---------- Given records

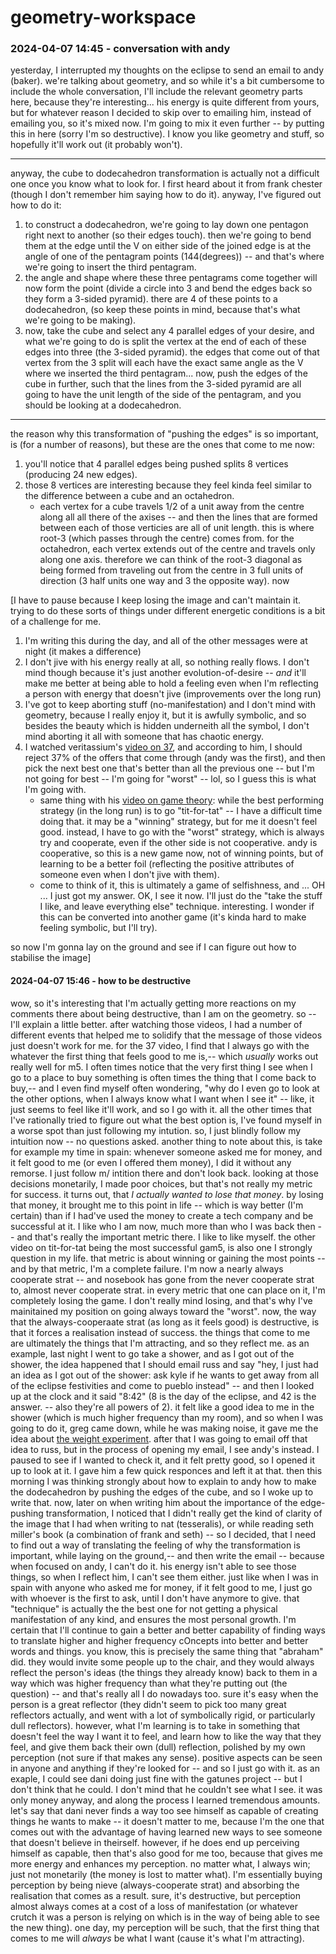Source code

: # geometry-workspace

### 2024-04-07 14:45 - conversation with andy

yesterday, I interrupted my thoughts on the eclipse to send an email to andy (baker). we're talking about geometry, and so while it's a bit cumbersome to include the whole conversation, I'll include the relevant geometry parts here, because they're interesting... his energy is quite different from yours, but for whatever reason I decided to skip over to emailing him, instead of emailing you, so it's mixed now. I'm going to mix it even further -- by putting this in here (sorry I'm so destructive). I know you like geometry and stuff, so hopefully it'll work out (it probably won't).

---

anyway, the cube to dodecahedron transformation is actually not a difficult one once you know what to look for. I first heard about it from frank chester (though I don't remember him saying how to do it). anyway, I've figured out how to do it:
1. to construct a dodecahedron, we're going to lay down one pentagon right next to another (so their edges touch). then we're going to bend them at the edge until the V on either side of the joined edge is at the angle of one of the pentagram points (144(degrees)) -- and that's where we're going to insert the third pentagram.
2. the angle and shape where these three pentagrams come together will now form the point (divide a circle into 3 and bend the edges back so they form a 3-sided pyramid). there are 4 of these points to a dodecahedron, (so keep these points in mind, because that's what we're going to be making).
3. now, take the cube and select any 4 parallel edges of your desire, and what we're going to do is split the vertex at the end of each of these edges into three (the 3-sided pyramid). the edges that come out of that vertex from the 3 split will each have the exact same angle as the V where we inserted the third pentagram... now, push the edges of the cube in further, such that the lines from the 3-sided pyramid are all going to have the unit length of the side of the pentagram, and you should be looking at a dodecahedron.

---

the reason why this transformation of "pushing the edges" is so important, is (for a number of reasons), but these are the ones that come to me now:
1. you'll notice that 4 parallel edges being pushed splits 8 vertices (producing 24 new edges).
2. those 8 vertices are interesting because they feel kinda feel similar to the difference between a cube and an octahedron.
	- each vertex for a cube travels 1/2 of a unit away from the centre along all all there of the axises -- and then the lines that are formed between each of those verticies are all of unit length. this is where root-3 (which passes through the centre) comes from. for the octahedron, each vertex extends out of the centre and travels only along one axis. therefore we can think of the root-3 diagonal as being formed from traveling out from the centre in 3 full units of direction (3 half units one way and 3 the opposite way). now

[I have to pause because I keep losing the image and can't maintain it. trying to do these sorts of things under different energetic conditions is a bit of a challenge for me.

1. I'm writing this during the day, and all of the other messages were at night (it makes a difference)
2. I don't jive with his energy really at all, so nothing really flows. I don't mind though because it's just another evolution-of-desire -- *and* it'll make me better at being able to hold a feeling even when I'm reflecting a person with energy that doesn't jive (improvements over the long run)
3. I've got to keep aborting stuff (no-manifestation) and I don't mind with geometry, because I really enjoy it, but it is awfully symbolic, and so besides the beauty which is hidden underneith all the symbol, I don't mind aborting it all with someone that has chaotic energy.
4. I watched veritassium's [video on 37](https://youtu.be/d6iQrh2TK98), and according to him, I should reject 37% of the offers that come through (andy was the first), and then pick the next best one that's better than all the previous one -- but I'm not going for best -- I'm going for "worst" -- lol, so I guess this is what I'm going with.
	- same thing with his [video on game theory](https://youtu.be/mScpHTIi-kM): while the best performing strategy (in the long run) is to go "tit-for-tat" -- I have a difficult time doing that. it may be a "winning" strategy, but for me it doesn't feel good. instead, I have to go with the "worst" strategy, which is always try and cooperate, even if the other side is not cooperative. andy is cooperative, so this is a new game now, not of winning points, but of learning to be a better foil (reflecting the positive attributes of someone even when I don't jive with them).
	- come to think of it, this is ultimately a game of selfishness, and ... OH ... I just got my answer. OK, I see it now. I'll just do the "take the stuff I like, and leave everything else" technique. interesting. I wonder if this can be converted into another game (it's kinda hard to make feeling symbolic, but I'll try).

so now I'm gonna lay on the ground and see if I can figure out how to stabilise the image]

#### 2024-04-07 15:46 - how to be destructive

wow, so it's interesting that I'm actually getting more reactions on my comments there about being destructive, than I am on the geometry. so -- I'll explain a little better. after watching those videos, I had a number of different events that helped me to solidify that the message of those videos just doesn't work for me. for the 37 video, I find that I always go with the whatever the first thing that feels good to me is,-- which *usually* works out really well for m5. I often times notice that the very first thing I see when I go to a place to buy something is often times the thing that I come back to buy,-- and I even find myself often wondering, "why do I even go to look at the other options, when I always know what I want when I see it" -- like, it just seems to feel like it'll work, and so I go with it. all the other times that I've rationally tried to figure out what the best option is, I've found myself in a worse spot than just following my intution. so, I just blindly follow my intuition now -- no questions asked.
	another thing to note about this, is take for example my time in spain: whenever someone asked me for money, and it felt good to me (or even I offered them money), I did it without any remorse. I just follow m/ intition there and don't look back. looking at those decisions monetarily, I made poor choices, but that's not really my metric for success. it turns out, that *I actually wanted to lose that money*. by losing that money, it brought me to this point in life -- which is way better (I'm certain) than if I had've used the money to create a tech company and be successful at it. I like who I am now, much more than who I was back then -- and that's really the important metric there. I like to like myself.
the other video on tit-for-tat being the most successful gam5, is also one I strongly question in my life. that metric is about winning or gaining the most points -- and by that metric, I'm a complete failure. I'm now a nearly always cooperate strat -- and nosebook has gone from the never cooperate strat to, almost never cooperate strat. in every metric that one can place on it, I'm completely losing the game. I don't really mind losing, and that's why I've mainitained my position on going always toward the "worst".
now, the way that the always-cooperaate strat (as long as it feels good) is destructive, is that it forces a realisation instead of success. the things that come to me are ultimately the things that I'm attracting, and so they reflect me.
	as an example, last night I went to go take a shower, and as I got out of the shower, the idea happened that I should email russ and say "hey, I just had an idea as I got out of the shower: ask kyle if he wants to get away from all of the eclipse festivities and come to pueblo instead" -- and then I looked up at the clock and it said "8:42" (8 is the day of the eclipse, and 42 is the answer. -- also they're all powers of 2). it felt like a good idea to me in the shower (which is much higher frequency than my room), and so when I was going to do it, greg came down, while he was making noise, it gave me the idea about [the weight experiment](/dear-kyle.md#2024-04-06-2225---another-experiment). after that I was going to email off that idea to russ, but in the process of opening my email, I see andy's instead. I paused to see if I wanted to check it, and it felt pretty good, so I opened it up to look at it. I gave him a few quick responces and left it at that. then this morning I was thinking strongly about how to explain to andy how to make the dodecahedron by pushing the edges of the cube, and so I woke up to write that. now, later on when writing him about the importance of the edge-pushing transformation, I noticed that I didn't really get the kind of clarity of the image that I had when writing to nat (tesseralis), or while reading seth miller's book (a combination of frank and seth) -- so I decided, that I need to find out a way of translating the feeling of why the transformation is important, while laying on the ground,-- and then write the email -- because when focused on andy, I can't do it. his energy isn't able to see those things, so when I reflect him, I can't see them either.
just like when I was in spain with anyone who asked me for money, if it felt good to me, I just go with whoever is the first to ask, until I don't have anymore to give. that "technique" is actually the the best one for not getting a physical manifestation of any kind, and ensures the most personal growth. I'm certain that I'll continue to gain a better and better capability of finding ways to translate higher and higher frequency cOncepts into better and better words and things.
	you know, this is precisely the same thing that "abraham" did. they would invite some people up to the chair, and they would always reflect the person's ideas (the things they already know) back to them in a way which was higher frequency than what they're putting out (the question) -- and that's really all I do nowadays too. sure it's easy when the person is a great reflector (they didn't seem to pick too many great reflectors actually, and went with a lot of symbolically rigid, or particularly dull reflectors). however, what I'm learning is to take in something that doesn't feel the way I want it to feel, and learn how to like the way that they feel, and give them back their own (dull) reflection, polished by my own perception (not sure if that makes any sense). positive aspects can be seen in anyone and anything if they're looked for -- and so I just go with it.
		as an exaple, I could see dani doing just fine with the gatunes project -- but I don't think that he could. I don't mind that he couldn't see what I see. it was only money anyway, and along the process I learned tremendous amounts. let's say that dani never finds a way too see himself as capable of creating things he wants to make -- it doesn't matter to me, because I'm the one that comes out with the advantage of having learned new ways to see someone that doesn't believe in theirself. however, if he does end up perceiving himself as capable, then that's also good for me too, because that gives me more energy and enhances my perception. no matter what, I always win; just not monetarily (the money is lost to matter what).
I'm essentially buying perception by being nieve (always-cooperate strat) and absorbing the realisation that comes as a result. sure, it's destructive, but perception almost always comes at a cost of a loss of manifestation (or whatever crutch it was a person is relying on which is in the way of being able to see the new thing). one day, my perception will be such, that the first thing that comes to me will *always* be what I want (cause it's what I'm attracting).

--------------------

◆ Action item
Quote, please, every line of the material above from its start through the line that has "anyway, the cube", reproducing the words exactly and dropping any images.

◆ Task output
Source code

: # geometry-workspace

### 2024-04-07 14:45 - conversation with andy

yesterday, I interrupted my thoughts on the eclipse to send an email to andy (baker). we're talking about geometry, and so while it's a bit cumbersome to include the whole conversation, I'll include the relevant geometry parts here, because they're interesting... his energy is quite different from yours, but for whatever reason I decided to skip over to emailing him, instead of emailing you, so it's mixed now. I'm going to mix it even further -- by putting this in here (sorry I'm so destructive). I know you like geometry and stuff, so hopefully it'll work out (it probably won't).

---

anyway, the cube to dodecahedron transformation is actually not a difficult one once you know what to look for. I first heard about it from frank chester (though I don't remember him saying how to do it). anyway, I've figured out how to do it:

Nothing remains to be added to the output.